··· Data in this exercise
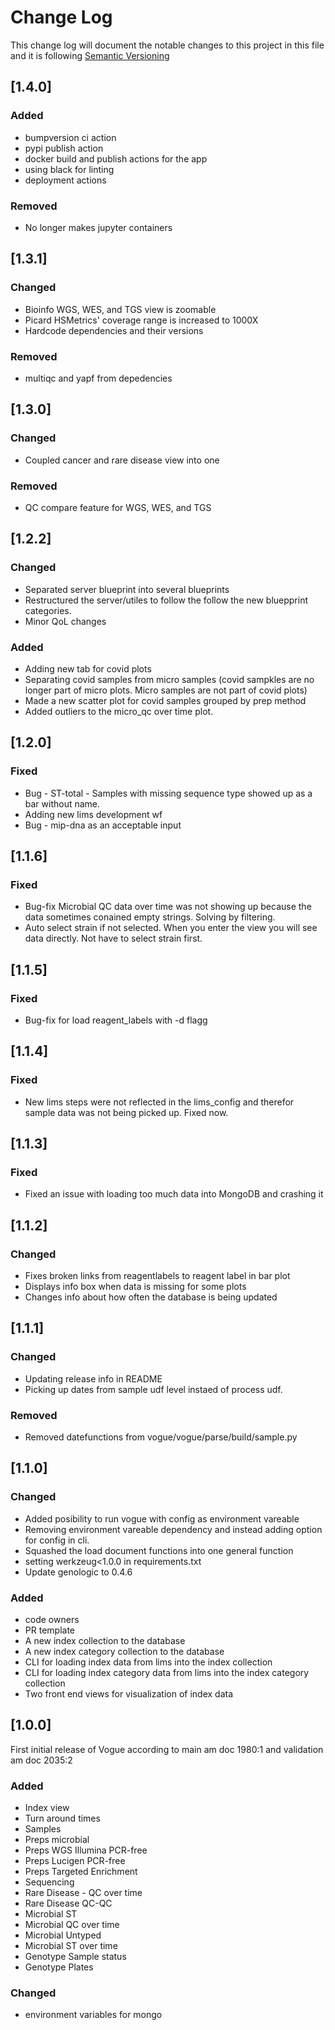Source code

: # Change Log

This change log will document the notable changes to this project in this file and it is following [Semantic Versioning](https://semver.org/)

## [1.4.0]
### Added
* bumpversion ci action
* pypi publish action
* docker build and publish actions for the app
* using black for linting
* deployment actions 

### Removed
* No longer makes jupyter containers


## [1.3.1]

### Changed
- Bioinfo WGS, WES, and TGS view is zoomable
- Picard HSMetrics' coverage range is increased to 1000X
- Hardcode dependencies and their versions

### Removed
- multiqc and yapf from depedencies

 
## [1.3.0]

### Changed
- Coupled cancer and rare disease view into one

### Removed
- QC compare feature for WGS, WES, and TGS

## [1.2.2]

### Changed
- Separated server blueprint into several blueprints
- Restructured the server/utiles to follow the follow the new bluepprint categories.
- Minor QoL changes

### Added
- Adding new tab for covid plots
- Separating covid samples from micro samples (covid sampkles are no longer part of micro plots. Micro samples are not part of covid plots)
- Made a new scatter plot for covid samples grouped by prep method
- Added outliers to the micro_qc over time plot.

## [1.2.0]

### Fixed
- Bug - ST-total - Samples with missing sequence type showed up as a bar without name.
- Adding new lims development wf
- Bug - mip-dna as an acceptable input

## [1.1.6]

### Fixed
- Bug-fix Microbial QC data over time was not showing up because the data sometimes conained empty strings. Solving by filtering.
- Auto select strain if not selected. When you enter the view you will see data directly. Not have to select strain first.

## [1.1.5]

### Fixed
- Bug-fix for load reagent_labels with -d flagg

## [1.1.4]

### Fixed
- New lims steps were not reflected in the lims_config and therefor sample data was not being picked up. Fixed now.

## [1.1.3]

### Fixed
- Fixed an issue with loading too much data into MongoDB and crashing it

## [1.1.2]

### Changed
- Fixes broken links from reagentlabels to reagent label in bar plot
- Displays info box when data is missing for some plots
- Changes info about how often the database is being updated


## [1.1.1]

### Changed
- Updating release info in README
- Picking up dates from sample udf level instaed of process udf.

### Removed
- Removed datefunctions from vogue/vogue/parse/build/sample.py


## [1.1.0]

### Changed
- Added posibility to run vogue with config as environment vareable
- Removing environment vareable dependency and instead adding option for config in cli.
- Squashed the load document functions into one general function
- setting werkzeug<1.0.0 in requirements.txt
- Update genologic to 0.4.6

### Added
- code owners
- PR template
- A new index collection to the database
- A new index category collection to the database
- CLI for loading index data from lims into the index collection
- CLI for loading index category data from lims into the index category collection
- Two front end views for visualization of index data

## [1.0.0]
First initial release of Vogue according to main am doc 1980:1 and validation am doc 2035:2 

### Added
- Index view
- Turn around times
- Samples
- Preps microbial
- Preps WGS Illumina PCR-free
- Preps Lucigen PCR-free
- Preps Targeted Enrichment
- Sequencing
- Rare Disease - QC over time
- Rare Disease QC-QC
- Microbial  ST
- Microbial QC over time
- Microbial Untyped
- Microbial ST over time
- Genotype Sample status
- Genotype Plates

### Changed
- environment variables for mongo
······
Starting with the opening line of the listing, write out each line exactly until the line that contains "- Bug-fix Microbial" has been included; skip the pictures.

Source code

: # Change Log

This change log will document the notable changes to this project in this file and it is following [Semantic Versioning](https://semver.org/)

## [1.4.0]
### Added
* bumpversion ci action
* pypi publish action
* docker build and publish actions for the app
* using black for linting
* deployment actions 

### Removed
* No longer makes jupyter containers


## [1.3.1]

### Changed
- Bioinfo WGS, WES, and TGS view is zoomable
- Picard HSMetrics' coverage range is increased to 1000X
- Hardcode dependencies and their versions

### Removed
- multiqc and yapf from depedencies

 
## [1.3.0]

### Changed
- Coupled cancer and rare disease view into one

### Removed
- QC compare feature for WGS, WES, and TGS

## [1.2.2]

### Changed
- Separated server blueprint into several blueprints
- Restructured the server/utiles to follow the follow the new bluepprint categories.
- Minor QoL changes

### Added
- Adding new tab for covid plots
- Separating covid samples from micro samples (covid sampkles are no longer part of micro plots. Micro samples are not part of covid plots)
- Made a new scatter plot for covid samples grouped by prep method
- Added outliers to the micro_qc over time plot.

## [1.2.0]

### Fixed
- Bug - ST-total - Samples with missing sequence type showed up as a bar without name.
- Adding new lims development wf
- Bug - mip-dna as an acceptable input

## [1.1.6]

### Fixed
- Bug-fix Microbial QC data over time was not showing up because the data sometimes conained empty strings. Solving by filtering.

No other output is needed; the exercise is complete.